TRY IT:
In the records that follow, find the line with "In the data_leaderboard_team_image_link.txt"; from there, retype every line exactly through the line with "folder named xxxxx_end_leaderboard_html.html", which also belongs to the answer.

Saved entries:
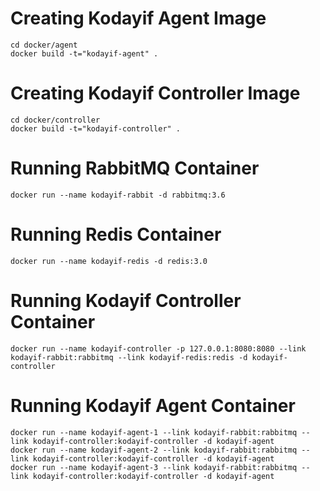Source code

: # Creating Kodayif Agent Image

```
cd docker/agent
docker build -t="kodayif-agent" .
```

# Creating Kodayif Controller Image

```
cd docker/controller
docker build -t="kodayif-controller" .
```

# Running RabbitMQ Container

```
docker run --name kodayif-rabbit -d rabbitmq:3.6
```

# Running Redis Container

```
docker run --name kodayif-redis -d redis:3.0
```

# Running Kodayif Controller Container

```
docker run --name kodayif-controller -p 127.0.0.1:8080:8080 --link kodayif-rabbit:rabbitmq --link kodayif-redis:redis -d kodayif-controller
```

# Running Kodayif Agent Container

```
docker run --name kodayif-agent-1 --link kodayif-rabbit:rabbitmq --link kodayif-controller:kodayif-controller -d kodayif-agent
docker run --name kodayif-agent-2 --link kodayif-rabbit:rabbitmq --link kodayif-controller:kodayif-controller -d kodayif-agent
docker run --name kodayif-agent-3 --link kodayif-rabbit:rabbitmq --link kodayif-controller:kodayif-controller -d kodayif-agent
```
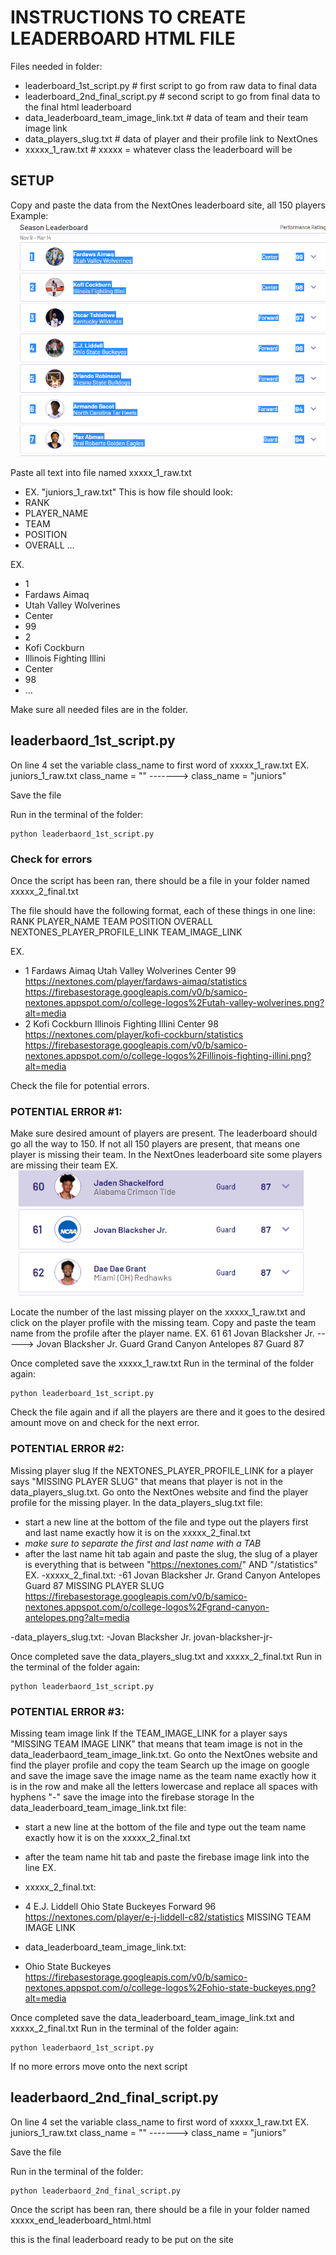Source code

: # INSTRUCTIONS TO CREATE LEADERBOARD HTML FILE
Files needed in folder:
- leaderboard_1st_script.py                     # first script to go from raw data to final data
- leaderboard_2nd_final_script.py               # second script to go from final data to the final html leaderboard
- data_leaderboard_team_image_link.txt          # data of team and their team image link
- data_players_slug.txt                         # data of player and their profile link to NextOnes
- xxxxx_1_raw.txt                               # xxxxx = whatever class the leaderboard will be


## SETUP
Copy and paste the data from the NextOnes leaderboard site, all 150 players
Example:
![highlight_example](/images/highlight_example.png)

Paste all text into file named xxxxx_1_raw.txt
- EX. "juniors_1_raw.txt"
This is how file should look:
- RANK
- PLAYER_NAME
- TEAM
- POSITION
- OVERALL
...

EX.
- 1
- Fardaws Aimaq
- Utah Valley Wolverines
- Center
- 99
- 2
- Kofi Cockburn
- Illinois Fighting Illini
- Center
- 98
- ...


Make sure all needed files are in the folder.

## leaderbaord_1st_script.py
On line 4 set the variable class_name to first word of xxxxx_1_raw.txt
EX.
juniors_1_raw.txt
class_name = ""     ------->    class_name = "juniors"

Save the file

Run in the terminal of the folder:
```shell
python leaderbaord_1st_script.py
```
### Check for errors
Once the script has been ran, there should be a file in your folder named xxxxx_2_final.txt

The file should have the following format, each of these things in one line:
RANK    PLAYER_NAME     TEAM    POSITION    OVERALL     NEXTONES_PLAYER_PROFILE_LINK    TEAM_IMAGE_LINK

EX.
- 1	Fardaws Aimaq	Utah Valley Wolverines	Center	99	https://nextones.com/player/fardaws-aimaq/statistics	https://firebasestorage.googleapis.com/v0/b/samico-nextones.appspot.com/o/college-logos%2Futah-valley-wolverines.png?alt=media
- 2	Kofi Cockburn	Illinois Fighting Illini	Center	98	https://nextones.com/player/kofi-cockburn/statistics	https://firebasestorage.googleapis.com/v0/b/samico-nextones.appspot.com/o/college-logos%2Fillinois-fighting-illini.png?alt=media

Check the file for potential errors.
### POTENTIAL ERROR #1:
Make sure desired amount of players are present. The leaderboard should go all the way to 150.
If not all 150 players are present, that means one player is missing their team.
In the NextOnes leaderboard site some players are missing their team
EX.
![missing_team_example](/images/missing_team_example.png)

Locate the number of the last missing player on the xxxxx_1_raw.txt and click on the player profile with the missing team. Copy and paste the team name from the profile after the player name.
EX.
61                                  61
Jovan Blacksher Jr.     ----->      Jovan Blacksher Jr.
Guard                               Grand Canyon Antelopes
87                                  Guard
                                    87

Once completed save the xxxxx_1_raw.txt
Run in the terminal of the folder again:
```shell
python leaderboard_1st_script.py
```                             
Check the file again and if all the players are there and it goes to the desired amount move on and check for the next error.

### POTENTIAL ERROR #2:
Missing player slug
If the NEXTONES_PLAYER_PROFILE_LINK for a player says "MISSING PLAYER SLUG" that means that player is not in the data_players_slug.txt.
Go onto the NextOnes website and find the player profile for the missing player.
In the data_players_slug.txt file:
- start a new line at the bottom of the file and type out the players first and last name exactly how it is on the xxxxx_2_final.txt 
- *make sure to separate the first and last name with a TAB*
- after the last name hit tab again and paste the slug, the slug of a player is everything that is between "https://nextones.com/" AND "/statistics"
EX.
-xxxxx_2_final.txt:
-61	Jovan Blacksher Jr.	Grand Canyon Antelopes	Guard	87	MISSING PLAYER SLUG	https://firebasestorage.googleapis.com/v0/b/samico-nextones.appspot.com/o/college-logos%2Fgrand-canyon-antelopes.png?alt=media

-data_players_slug.txt:
-Jovan	Blacksher Jr.	jovan-blacksher-jr-

Once completed save the data_players_slug.txt and xxxxx_2_final.txt
Run in the terminal of the folder again:
```shell
python leaderbaord_1st_script.py
```

### POTENTIAL ERROR #3:
Missing  team image link
If the TEAM_IMAGE_LINK for a player says "MISSING TEAM IMAGE LINK" that means that team image is not in the data_leaderbaord_team_image_link.txt.
Go onto the NextOnes website and find the player profile and copy the team
Search up the image on google and save the image
save the image name as the team name exactly how it is in the row and make all the letters lowercase and replace all spaces with hyphens "-"
save the image into the firebase storage
In the data_leaderboard_team_image_link.txt file:
- start a new line at the bottom of the file and type out the team name exactly how it is on the xxxxx_2_final.txt 
- after the team name hit tab and paste the firebase image link into the line
EX.
- xxxxx_2_final.txt:
- 4	E.J. Liddell	Ohio State Buckeyes	Forward	96	https://nextones.com/player/e-j-liddell-c82/statistics	MISSING TEAM IMAGE LINK

- data_leaderboard_team_image_link.txt:
- Ohio State Buckeyes	https://firebasestorage.googleapis.com/v0/b/samico-nextones.appspot.com/o/college-logos%2Fohio-state-buckeyes.png?alt=media

Once completed save the data_leaderboard_team_image_link.txt and xxxxx_2_final.txt
Run in the terminal of the folder again:
```shell
python leaderbaord_1st_script.py
```

If no more errors move onto the next script
## leaderbaord_2nd_final_script.py
On line 4 set the variable class_name to first word of xxxxx_1_raw.txt
EX.
juniors_1_raw.txt
class_name = ""     ------->    class_name = "juniors"

Save the file

Run in the terminal of the folder:
```shell
python leaderbaord_2nd_final_script.py
```
Once the script has been ran, there should be a file in your folder named xxxxx_end_leaderboard_html.html

this is the final leaderboard ready to be put on the site




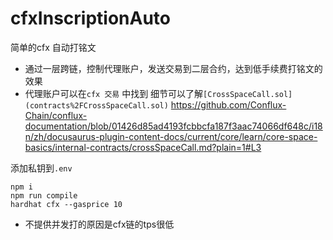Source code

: # cfxInscriptionAuto

简单的cfx 自动打铭文
- 通过一层跨链，控制代理账户，发送交易到二层合约，达到低手续费打铭文的效果
- 代理账户可以在`cfx 交易` 中找到
细节可以了解`[CrossSpaceCall.sol](contracts%2FCrossSpaceCall.sol)`
https://github.com/Conflux-Chain/conflux-documentation/blob/01426d85ad4193fcbbcfa187f3aac74066df648c/i18n/zh/docusaurus-plugin-content-docs/current/core/learn/core-space-basics/internal-contracts/crossSpaceCall.md?plain=1#L3

添加私钥到`.env`
```shell
npm i 
npm run compile 
hardhat cfx --gasprice 10
```

- 不提供并发打的原因是cfx链的tps很低
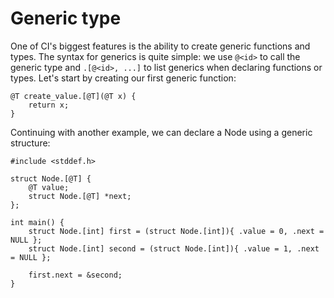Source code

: # Generic type

One of CI's biggest features is the ability to create generic functions and types. The syntax for generics is quite simple: we use `@<id>` to call the generic type and `.[@<id>, ...]` to list generics when declaring functions or types. Let's start by creating our first generic function:

```ci
@T create_value.[@T](@T x) {
    return x;
}
```

Continuing with another example, we can declare a Node using a generic structure:

```ci
#include <stddef.h>

struct Node.[@T] {
    @T value;
    struct Node.[@T] *next;
};

int main() {
    struct Node.[int] first = (struct Node.[int]){ .value = 0, .next = NULL };
    struct Node.[int] second = (struct Node.[int]){ .value = 1, .next = NULL };

    first.next = &second;
}
```
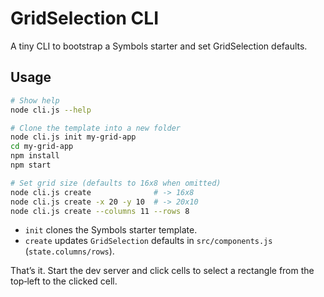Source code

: # GridSelection CLI

A tiny CLI to bootstrap a Symbols starter and set GridSelection defaults.

## Usage

```bash
# Show help
node cli.js --help

# Clone the template into a new folder
node cli.js init my-grid-app
cd my-grid-app
npm install
npm start

# Set grid size (defaults to 16x8 when omitted)
node cli.js create              # -> 16x8
node cli.js create -x 20 -y 10  # -> 20x10
node cli.js create --columns 11 --rows 8
```

- `init` clones the Symbols starter template.
- `create` updates `GridSelection` defaults in `src/components.js` (`state.columns/rows`).

That’s it. Start the dev server and click cells to select a rectangle from the top‑left to the clicked cell.
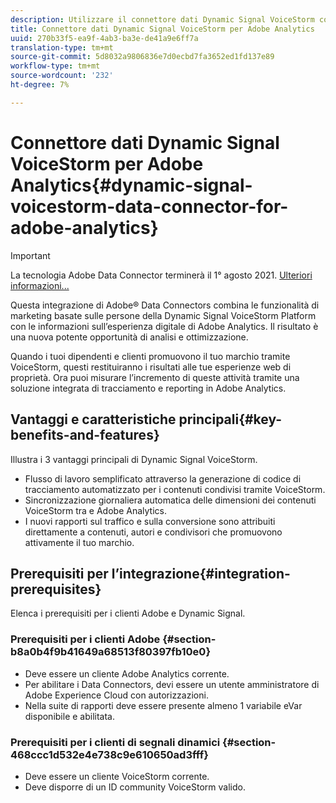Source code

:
 ```yaml
---
description: Utilizzare il connettore dati Dynamic Signal VoiceStorm con Adobe Analytics.
title: Connettore dati Dynamic Signal VoiceStorm per Adobe Analytics
uuid: 270b33f5-ea9f-4ab3-ba3e-de41a9e6ff7a
translation-type: tm+mt
source-git-commit: 5d8032a9806836e7d0ecbd7fa3652ed1fd137e89
workflow-type: tm+mt
source-wordcount: '232'
ht-degree: 7%

---
```



# Connettore dati Dynamic Signal VoiceStorm per Adobe Analytics{#dynamic-signal-voicestorm-data-connector-for-adobe-analytics}

>[!IMPORTANT]
>
>La tecnologia Adobe Data Connector terminerà il 1° agosto 2021. [Ulteriori informazioni...](/help/import/data-connectors/data-connectors-eol.md)

Questa integrazione di Adobe® Data Connectors combina le funzionalità di marketing basate sulle persone della Dynamic Signal VoiceStorm Platform con le informazioni sull’esperienza digitale di Adobe Analytics. Il risultato è una nuova potente opportunità di analisi e ottimizzazione.

Quando i tuoi dipendenti e clienti promuovono il tuo marchio tramite VoiceStorm, questi restituiranno i risultati alle tue esperienze web di proprietà. Ora puoi misurare l’incremento di queste attività tramite una soluzione integrata di tracciamento e reporting in Adobe Analytics.

## Vantaggi e caratteristiche principali{#key-benefits-and-features}

Illustra i 3 vantaggi principali di Dynamic Signal VoiceStorm.

* Flusso di lavoro semplificato attraverso la generazione di codice di tracciamento automatizzato per i contenuti condivisi tramite VoiceStorm.
* Sincronizzazione giornaliera automatica delle dimensioni dei contenuti VoiceStorm tra e Adobe Analytics.
* I nuovi rapporti sul traffico e sulla conversione sono attribuiti direttamente a contenuti, autori e condivisori che promuovono attivamente il tuo marchio.

## Prerequisiti per l’integrazione{#integration-prerequisites}

Elenca i prerequisiti per i clienti Adobe e Dynamic Signal.

### Prerequisiti per i clienti Adobe {#section-b8a0b4f9b41649a68513f80397fb10e0}

* Deve essere un cliente Adobe Analytics corrente.
* Per abilitare i Data Connectors, devi essere un utente amministratore di Adobe Experience Cloud con autorizzazioni.
* Nella suite di rapporti deve essere presente almeno 1 variabile eVar disponibile e abilitata.

### Prerequisiti per i clienti di segnali dinamici {#section-468ccc1d532e4e738c9e610650ad3fff}

* Deve essere un cliente VoiceStorm corrente.
* Deve disporre di un ID community VoiceStorm valido.

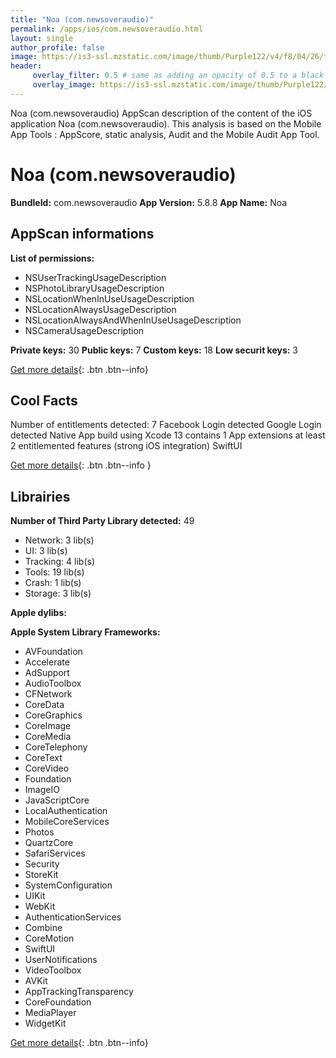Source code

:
 ```yaml
---
title: "Noa (com.newsoveraudio)"
permalink: /apps/ios/com.newsoveraudio.html
layout: single
author_profile: false
image: https://is3-ssl.mzstatic.com/image/thumb/Purple122/v4/f8/04/26/f8042646-96f0-16f7-5c12-07d8e7f73979/AppIcon-1x_U007emarketing-0-5-0-85-220.png/512x512bb.jpg
header: 
     overlay_filter: 0.5 # same as adding an opacity of 0.5 to a black background
     overlay_image: https://is3-ssl.mzstatic.com/image/thumb/Purple122/v4/f8/04/26/f8042646-96f0-16f7-5c12-07d8e7f73979/AppIcon-1x_U007emarketing-0-5-0-85-220.png/512x512bb.jpg
---
```

Noa (com.newsoveraudio) AppScan description of the content of the iOS application Noa (com.newsoveraudio). This analysis is based on the Mobile App Tools : AppScore, static analysis, Audit and the Mobile Audit App Tool.

# Noa (com.newsoveraudio)

**BundleId:** com.newsoveraudio
**App Version:** 5.8.8
**App Name:** Noa


## AppScan informations 

**List of permissions:** 
- NSUserTrackingUsageDescription
- NSPhotoLibraryUsageDescription
- NSLocationWhenInUseUsageDescription
- NSLocationAlwaysUsageDescription
- NSLocationAlwaysAndWhenInUseUsageDescription
- NSCameraUsageDescription
  
  
**Private keys:** 30
**Public keys:** 7
**Custom keys:** 18
**Low securit keys:** 3
  
[Get more details](/pricing.html){: .btn .btn--info}

## Cool Facts

Number of entitlements detected: 7
Facebook Login detected
Google Login detected
Native App
build using Xcode 13
contains 1 App extensions
at least 2 entitlemented features (strong iOS integration)
SwiftUI
  
[Get more details](/pricing.html){: .btn .btn--info }

## Librairies 
**Number of Third Party Library detected:** 49
- Network: 3 lib(s)
- UI: 3 lib(s)
- Tracking: 4 lib(s)
- Tools: 19 lib(s)
- Crash: 1 lib(s)
- Storage: 3 lib(s)


**Apple dylibs:**


**Apple System Library Frameworks:**
- AVFoundation
- Accelerate
- AdSupport
- AudioToolbox
- CFNetwork
- CoreData
- CoreGraphics
- CoreImage
- CoreMedia
- CoreTelephony
- CoreText
- CoreVideo
- Foundation
- ImageIO
- JavaScriptCore
- LocalAuthentication
- MobileCoreServices
- Photos
- QuartzCore
- SafariServices
- Security
- StoreKit
- SystemConfiguration
- UIKit
- WebKit
- AuthenticationServices
- Combine
- CoreMotion
- SwiftUI
- UserNotifications
- VideoToolbox
- AVKit
- AppTrackingTransparency
- CoreFoundation
- MediaPlayer
- WidgetKit


  
[Get more details](/pricing.html){: .btn .btn--info}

OUTPUT OF THE TASK:
In the data_leaderboard_team_image_link.txt file:
- start a new line at the bottom of the file and type out the team name exactly how it is on the xxxxx_2_final.txt 
- after the team name hit tab and paste the firebase image link into the line
EX.
- xxxxx_2_final.txt:
- 4	E.J. Liddell	Ohio State Buckeyes	Forward	96	https://nextones.com/player/e-j-liddell-c82/statistics	MISSING TEAM IMAGE LINK

- data_leaderboard_team_image_link.txt:
- Ohio State Buckeyes	https://firebasestorage.googleapis.com/v0/b/samico-nextones.appspot.com/o/college-logos%2Fohio-state-buckeyes.png?alt=media

Once completed save the data_leaderboard_team_image_link.txt and xxxxx_2_final.txt
Run in the terminal of the folder again:
```shell
python leaderbaord_1st_script.py
```

If no more errors move onto the next script
## leaderbaord_2nd_final_script.py
On line 4 set the variable class_name to first word of xxxxx_1_raw.txt
EX.
juniors_1_raw.txt
class_name = ""     ------->    class_name = "juniors"

Save the file

Run in the terminal of the folder:
```shell
python leaderbaord_2nd_final_script.py
```
Once the script has been ran, there should be a file in your folder named xxxxx_end_leaderboard_html.html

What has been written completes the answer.